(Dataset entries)
※

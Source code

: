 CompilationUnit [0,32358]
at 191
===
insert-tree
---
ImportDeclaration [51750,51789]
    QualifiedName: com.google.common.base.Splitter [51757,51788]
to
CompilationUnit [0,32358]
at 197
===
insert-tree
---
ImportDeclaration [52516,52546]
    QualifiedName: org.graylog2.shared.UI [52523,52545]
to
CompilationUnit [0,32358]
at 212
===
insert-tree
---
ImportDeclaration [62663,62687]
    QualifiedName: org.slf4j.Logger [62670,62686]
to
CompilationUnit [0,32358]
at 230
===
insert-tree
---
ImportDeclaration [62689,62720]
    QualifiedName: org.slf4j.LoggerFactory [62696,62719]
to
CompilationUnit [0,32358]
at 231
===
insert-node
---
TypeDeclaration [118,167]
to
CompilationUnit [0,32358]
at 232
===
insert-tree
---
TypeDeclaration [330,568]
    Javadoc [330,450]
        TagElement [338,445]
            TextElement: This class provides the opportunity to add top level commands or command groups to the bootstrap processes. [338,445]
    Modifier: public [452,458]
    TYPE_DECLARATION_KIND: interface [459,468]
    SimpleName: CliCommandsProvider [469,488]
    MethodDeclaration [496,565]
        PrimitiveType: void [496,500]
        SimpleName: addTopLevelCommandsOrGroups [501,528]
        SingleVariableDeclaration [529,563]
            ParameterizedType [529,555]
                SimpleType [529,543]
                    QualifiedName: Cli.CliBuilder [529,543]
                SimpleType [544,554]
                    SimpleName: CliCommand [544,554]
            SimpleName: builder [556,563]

※

- [Activity]
Search the data for the string "SimpleType" and copy each line where it appears.

- [Solution to this exercise]
                SimpleType [529,543]
                SimpleType [544,554]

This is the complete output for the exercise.